_GOAL OF THE EXERCISE:_ Your reply should hold only the lines from the records below where "effectiveness" occurs.

_ENTRIES SHOWN:_
────

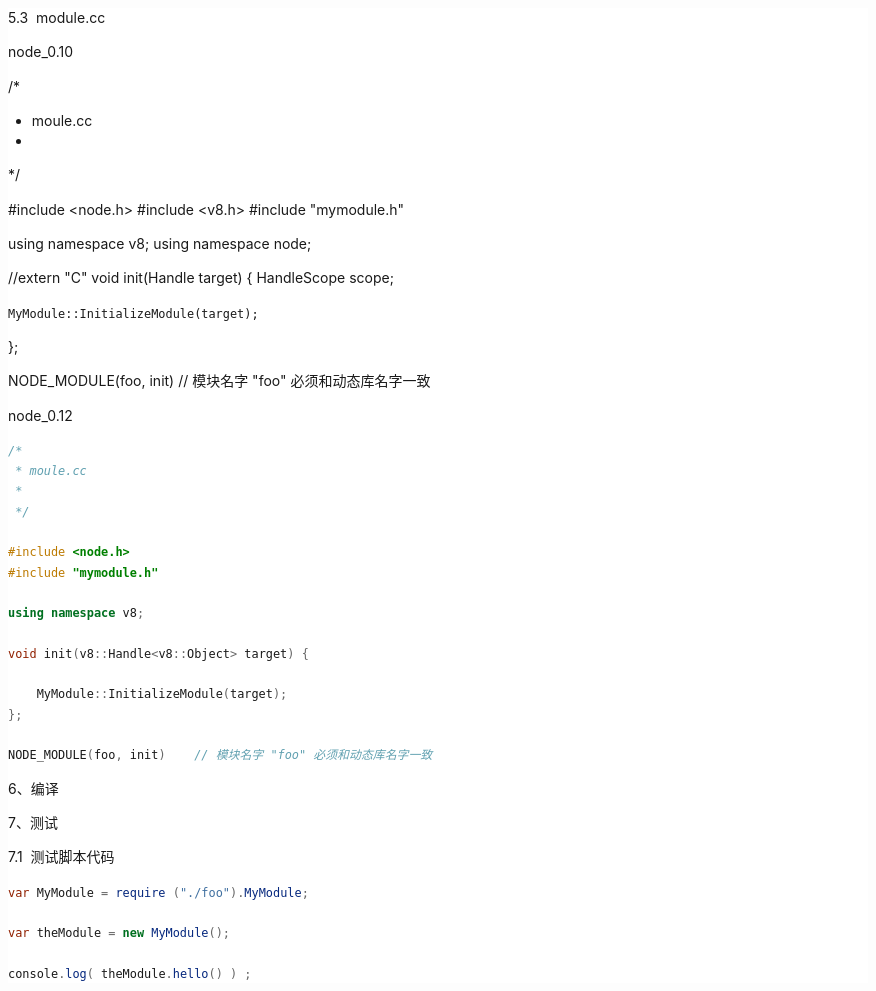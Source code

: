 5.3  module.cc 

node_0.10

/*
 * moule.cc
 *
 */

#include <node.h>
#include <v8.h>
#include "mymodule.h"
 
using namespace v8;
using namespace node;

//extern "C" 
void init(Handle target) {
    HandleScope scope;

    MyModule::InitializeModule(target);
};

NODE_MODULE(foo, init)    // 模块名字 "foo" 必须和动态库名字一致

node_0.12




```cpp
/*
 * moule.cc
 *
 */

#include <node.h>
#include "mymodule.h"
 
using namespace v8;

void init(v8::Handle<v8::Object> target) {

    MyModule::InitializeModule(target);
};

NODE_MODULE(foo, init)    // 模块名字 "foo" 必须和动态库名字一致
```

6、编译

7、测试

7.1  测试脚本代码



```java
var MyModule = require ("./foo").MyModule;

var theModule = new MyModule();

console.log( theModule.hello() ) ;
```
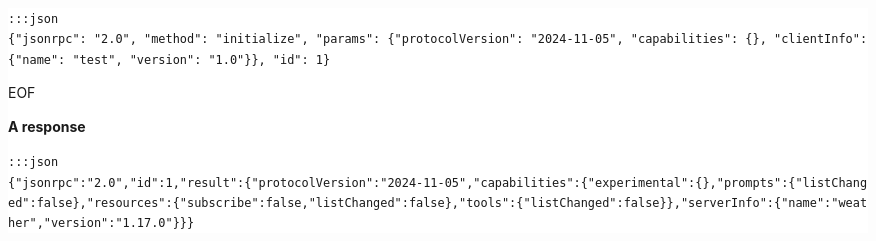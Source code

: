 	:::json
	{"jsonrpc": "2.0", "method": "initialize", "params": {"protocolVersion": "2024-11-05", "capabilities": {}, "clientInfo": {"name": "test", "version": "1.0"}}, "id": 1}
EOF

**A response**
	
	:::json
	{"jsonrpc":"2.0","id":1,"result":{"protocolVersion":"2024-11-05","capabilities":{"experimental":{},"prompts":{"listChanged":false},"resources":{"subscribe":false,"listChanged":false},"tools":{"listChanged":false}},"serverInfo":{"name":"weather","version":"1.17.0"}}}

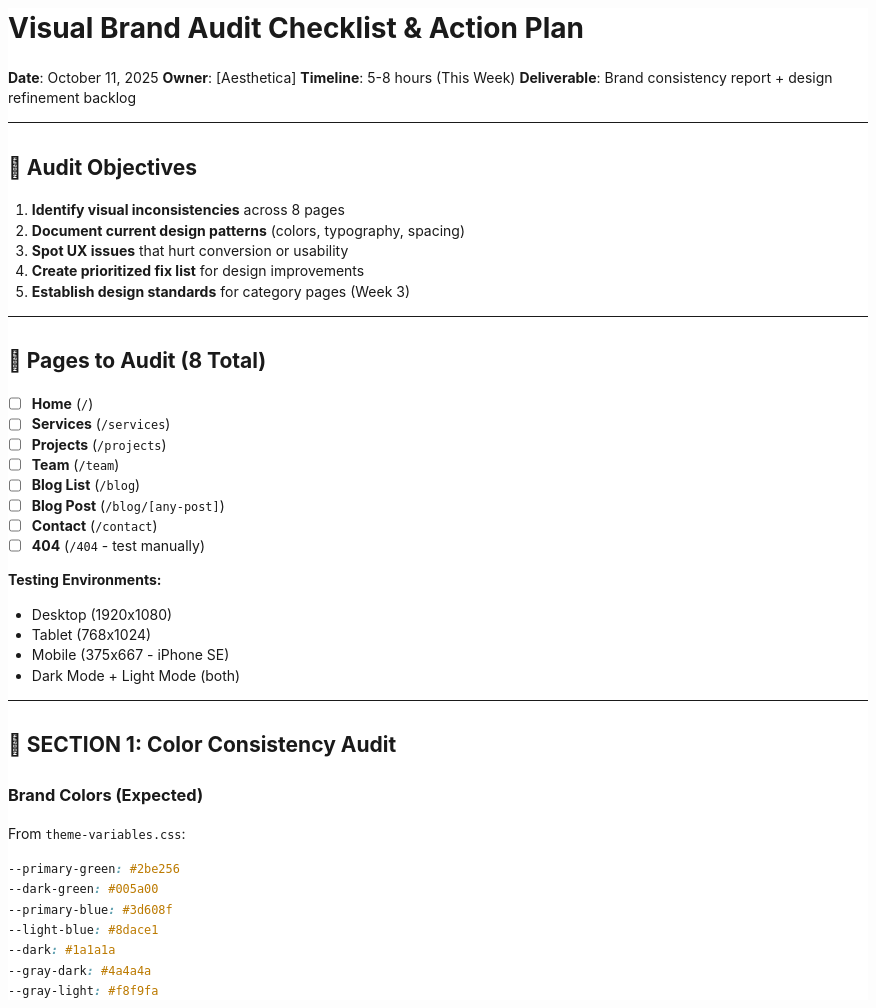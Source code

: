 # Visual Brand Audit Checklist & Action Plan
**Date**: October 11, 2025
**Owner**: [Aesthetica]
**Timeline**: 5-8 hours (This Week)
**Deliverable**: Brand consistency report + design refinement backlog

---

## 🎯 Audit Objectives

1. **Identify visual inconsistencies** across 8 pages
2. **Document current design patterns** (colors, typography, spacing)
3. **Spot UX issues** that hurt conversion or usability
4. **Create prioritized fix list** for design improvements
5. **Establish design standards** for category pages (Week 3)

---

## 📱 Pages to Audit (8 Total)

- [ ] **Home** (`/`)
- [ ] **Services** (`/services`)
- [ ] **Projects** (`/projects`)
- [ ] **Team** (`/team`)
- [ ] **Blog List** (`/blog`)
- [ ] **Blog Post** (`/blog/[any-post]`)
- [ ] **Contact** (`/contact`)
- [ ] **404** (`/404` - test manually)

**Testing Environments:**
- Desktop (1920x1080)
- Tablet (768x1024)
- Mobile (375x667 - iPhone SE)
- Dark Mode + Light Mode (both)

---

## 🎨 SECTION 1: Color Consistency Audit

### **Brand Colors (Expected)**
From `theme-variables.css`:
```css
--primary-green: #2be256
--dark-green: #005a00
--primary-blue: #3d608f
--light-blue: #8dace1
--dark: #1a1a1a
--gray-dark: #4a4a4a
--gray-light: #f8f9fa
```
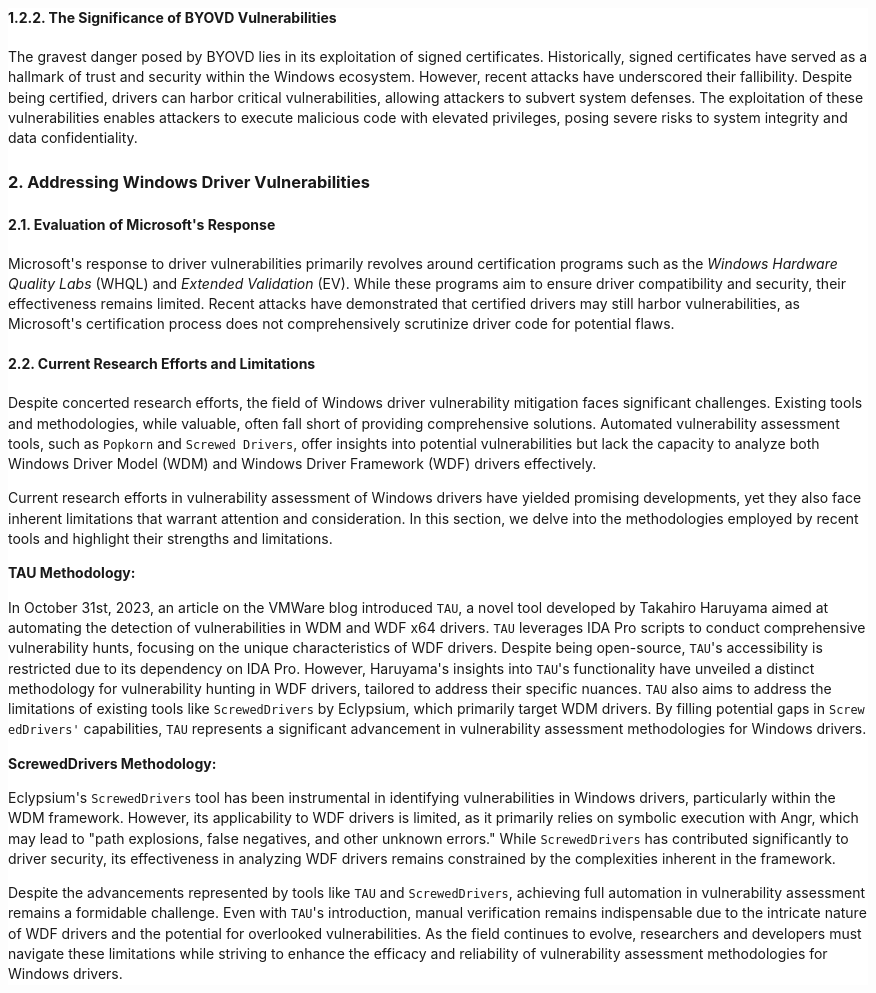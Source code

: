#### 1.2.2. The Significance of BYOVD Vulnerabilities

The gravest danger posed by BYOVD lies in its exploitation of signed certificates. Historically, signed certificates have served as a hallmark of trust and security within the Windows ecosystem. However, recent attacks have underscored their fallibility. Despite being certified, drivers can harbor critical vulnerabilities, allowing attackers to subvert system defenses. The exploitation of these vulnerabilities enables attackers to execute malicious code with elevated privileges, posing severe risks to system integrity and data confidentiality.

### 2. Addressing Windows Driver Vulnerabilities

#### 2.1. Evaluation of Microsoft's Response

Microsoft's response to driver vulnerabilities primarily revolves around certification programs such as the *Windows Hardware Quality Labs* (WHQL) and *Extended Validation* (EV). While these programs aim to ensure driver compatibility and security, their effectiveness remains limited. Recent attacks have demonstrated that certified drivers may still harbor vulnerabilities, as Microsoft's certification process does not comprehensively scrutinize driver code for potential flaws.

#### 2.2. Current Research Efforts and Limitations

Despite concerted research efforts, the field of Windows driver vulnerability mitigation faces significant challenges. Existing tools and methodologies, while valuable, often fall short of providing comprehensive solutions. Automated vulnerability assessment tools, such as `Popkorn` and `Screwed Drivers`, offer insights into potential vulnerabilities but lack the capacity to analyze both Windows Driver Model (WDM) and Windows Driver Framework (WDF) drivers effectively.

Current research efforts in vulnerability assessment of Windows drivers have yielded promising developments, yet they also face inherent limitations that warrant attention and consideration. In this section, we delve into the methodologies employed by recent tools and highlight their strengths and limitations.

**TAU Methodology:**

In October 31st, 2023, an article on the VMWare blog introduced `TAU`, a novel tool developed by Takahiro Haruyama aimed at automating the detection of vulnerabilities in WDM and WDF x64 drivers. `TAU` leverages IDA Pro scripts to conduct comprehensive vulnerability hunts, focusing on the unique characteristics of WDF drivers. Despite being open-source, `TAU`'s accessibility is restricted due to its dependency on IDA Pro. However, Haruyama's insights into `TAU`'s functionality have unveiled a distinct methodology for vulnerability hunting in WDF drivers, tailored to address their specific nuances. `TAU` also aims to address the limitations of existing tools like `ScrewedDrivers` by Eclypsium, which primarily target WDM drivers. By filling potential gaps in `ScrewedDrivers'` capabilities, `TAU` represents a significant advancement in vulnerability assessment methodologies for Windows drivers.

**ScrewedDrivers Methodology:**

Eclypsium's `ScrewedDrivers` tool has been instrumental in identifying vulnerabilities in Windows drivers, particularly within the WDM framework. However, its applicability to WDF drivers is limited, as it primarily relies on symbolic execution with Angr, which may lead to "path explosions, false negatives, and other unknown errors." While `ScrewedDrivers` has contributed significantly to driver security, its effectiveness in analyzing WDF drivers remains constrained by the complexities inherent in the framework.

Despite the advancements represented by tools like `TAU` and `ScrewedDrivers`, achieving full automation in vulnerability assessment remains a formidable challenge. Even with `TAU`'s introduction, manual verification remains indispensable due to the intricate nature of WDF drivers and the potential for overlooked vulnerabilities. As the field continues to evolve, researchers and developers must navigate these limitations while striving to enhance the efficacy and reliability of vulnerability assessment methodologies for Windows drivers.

────

_RESULT FOR THIS TASK:_
Microsoft's response to driver vulnerabilities primarily revolves around certification programs such as the *Windows Hardware Quality Labs* (WHQL) and *Extended Validation* (EV). While these programs aim to ensure driver compatibility and security, their effectiveness remains limited. Recent attacks have demonstrated that certified drivers may still harbor vulnerabilities, as Microsoft's certification process does not comprehensively scrutinize driver code for potential flaws.
Eclypsium's `ScrewedDrivers` tool has been instrumental in identifying vulnerabilities in Windows drivers, particularly within the WDM framework. However, its applicability to WDF drivers is limited, as it primarily relies on symbolic execution with Angr, which may lead to "path explosions, false negatives, and other unknown errors." While `ScrewedDrivers` has contributed significantly to driver security, its effectiveness in analyzing WDF drivers remains constrained by the complexities inherent in the framework.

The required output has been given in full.